> _WORK REQUIRED_
Leaving the images out, output each entry below exactly.

> _DATASET_
################

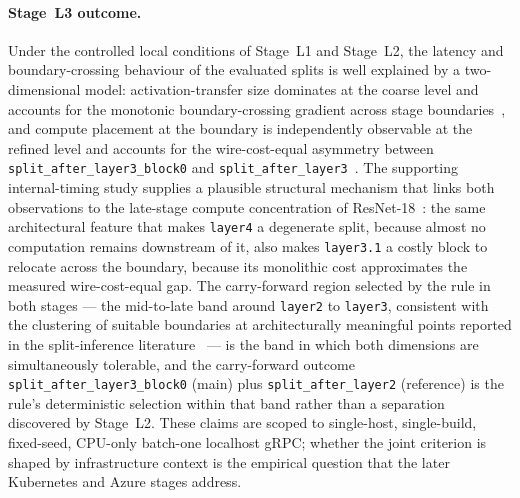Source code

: \paragraph{Stage~L3 outcome.}
Under the controlled local conditions of Stage~L1 and Stage~L2, the latency
and boundary-crossing behaviour of the evaluated splits is well
explained by a two-dimensional model: activation-transfer size
dominates at the coarse level and accounts for the monotonic
boundary-crossing gradient across stage
boundaries~\cite{deeperthings}, and compute placement at the boundary
is independently observable at the refined level and accounts for the
wire-cost-equal asymmetry between \texttt{split\_after\_layer3\_block0}
and \texttt{split\_after\_layer3}~\cite{pareto_split}. The supporting
internal-timing study supplies a plausible structural mechanism that
links both observations to the late-stage compute concentration of
ResNet-18~\cite{resnet}: the same architectural feature that makes
\texttt{layer4} a degenerate split, because almost no computation
remains downstream of it, also makes \texttt{layer3.1} a costly block
to relocate across the boundary, because its monolithic cost
approximates the measured wire-cost-equal gap. The carry-forward
region selected by the rule in both stages --- the mid-to-late band
around \texttt{layer2} to \texttt{layer3}, consistent with the
clustering of suitable boundaries at architecturally meaningful points
reported in the split-inference literature~\cite{dnnsplit} --- is the
band in which both dimensions are simultaneously tolerable, and the
carry-forward outcome \texttt{split\_after\_layer3\_block0} (main)
plus \texttt{split\_after\_layer2} (reference) is the rule's
deterministic selection within that band rather than a separation
discovered by Stage~L2. These claims are scoped to single-host,
single-build, fixed-seed, CPU-only batch-one localhost gRPC; whether
the joint criterion is shaped by infrastructure context is the
empirical question that the later Kubernetes and Azure stages address.
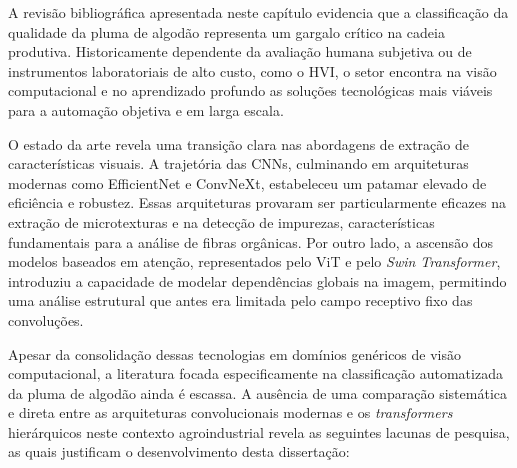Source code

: 
A revisão bibliográfica apresentada neste capítulo evidencia que a classificação da qualidade da pluma de algodão representa um gargalo crítico na cadeia produtiva. Historicamente dependente da avaliação humana subjetiva ou de instrumentos laboratoriais de alto custo, como o HVI, o setor encontra na visão computacional e no aprendizado profundo as soluções tecnológicas mais viáveis para a automação objetiva e em larga escala.

O estado da arte revela uma transição clara nas abordagens de extração de características visuais. A trajetória das CNNs, culminando em arquiteturas modernas como EfficientNet e ConvNeXt, estabeleceu um patamar elevado de eficiência e robustez. Essas arquiteturas provaram ser particularmente eficazes na extração de microtexturas e na detecção de impurezas, características fundamentais para a análise de fibras orgânicas. Por outro lado, a ascensão dos modelos baseados em atenção, representados pelo ViT e pelo \textit{Swin Transformer}, introduziu a capacidade de modelar dependências globais na imagem, permitindo uma análise estrutural que antes era limitada pelo campo receptivo fixo das convoluções. 

Apesar da consolidação dessas tecnologias em domínios genéricos de visão computacional, a literatura focada especificamente na classificação automatizada da pluma de algodão ainda é escassa. A ausência de uma comparação sistemática e direta entre as arquiteturas convolucionais modernas e os \textit{transformers} hierárquicos neste contexto agroindustrial revela as seguintes lacunas de pesquisa, as quais justificam o desenvolvimento desta dissertação:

################

> _YOUR RESPONSE_
Source code

: \paragraph{Stage~L3 outcome.}
Under the controlled local conditions of Stage~L1 and Stage~L2, the latency
and boundary-crossing behaviour of the evaluated splits is well
explained by a two-dimensional model: activation-transfer size
dominates at the coarse level and accounts for the monotonic
boundary-crossing gradient across stage
boundaries~\cite{deeperthings}, and compute placement at the boundary
is independently observable at the refined level and accounts for the
wire-cost-equal asymmetry between \texttt{split\_after\_layer3\_block0}
and \texttt{split\_after\_layer3}~\cite{pareto_split}. The supporting
internal-timing study supplies a plausible structural mechanism that
links both observations to the late-stage compute concentration of
ResNet-18~\cite{resnet}: the same architectural feature that makes
\texttt{layer4} a degenerate split, because almost no computation
remains downstream of it, also makes \texttt{layer3.1} a costly block
to relocate across the boundary, because its monolithic cost
approximates the measured wire-cost-equal gap. The carry-forward
region selected by the rule in both stages --- the mid-to-late band
around \texttt{layer2} to \texttt{layer3}, consistent with the
clustering of suitable boundaries at architecturally meaningful points
reported in the split-inference literature~\cite{dnnsplit} --- is the
band in which both dimensions are simultaneously tolerable, and the
carry-forward outcome \texttt{split\_after\_layer3\_block0} (main)
plus \texttt{split\_after\_layer2} (reference) is the rule's
deterministic selection within that band rather than a separation
discovered by Stage~L2. These claims are scoped to single-host,
single-build, fixed-seed, CPU-only batch-one localhost gRPC; whether
the joint criterion is shaped by infrastructure context is the
empirical question that the later Kubernetes and Azure stages address.
Source code

: 
A revisão bibliográfica apresentada neste capítulo evidencia que a classificação da qualidade da pluma de algodão representa um gargalo crítico na cadeia produtiva. Historicamente dependente da avaliação humana subjetiva ou de instrumentos laboratoriais de alto custo, como o HVI, o setor encontra na visão computacional e no aprendizado profundo as soluções tecnológicas mais viáveis para a automação objetiva e em larga escala.

O estado da arte revela uma transição clara nas abordagens de extração de características visuais. A trajetória das CNNs, culminando em arquiteturas modernas como EfficientNet e ConvNeXt, estabeleceu um patamar elevado de eficiência e robustez. Essas arquiteturas provaram ser particularmente eficazes na extração de microtexturas e na detecção de impurezas, características fundamentais para a análise de fibras orgânicas. Por outro lado, a ascensão dos modelos baseados em atenção, representados pelo ViT e pelo \textit{Swin Transformer}, introduziu a capacidade de modelar dependências globais na imagem, permitindo uma análise estrutural que antes era limitada pelo campo receptivo fixo das convoluções. 

Apesar da consolidação dessas tecnologias em domínios genéricos de visão computacional, a literatura focada especificamente na classificação automatizada da pluma de algodão ainda é escassa. A ausência de uma comparação sistemática e direta entre as arquiteturas convolucionais modernas e os \textit{transformers} hierárquicos neste contexto agroindustrial revela as seguintes lacunas de pesquisa, as quais justificam o desenvolvimento desta dissertação:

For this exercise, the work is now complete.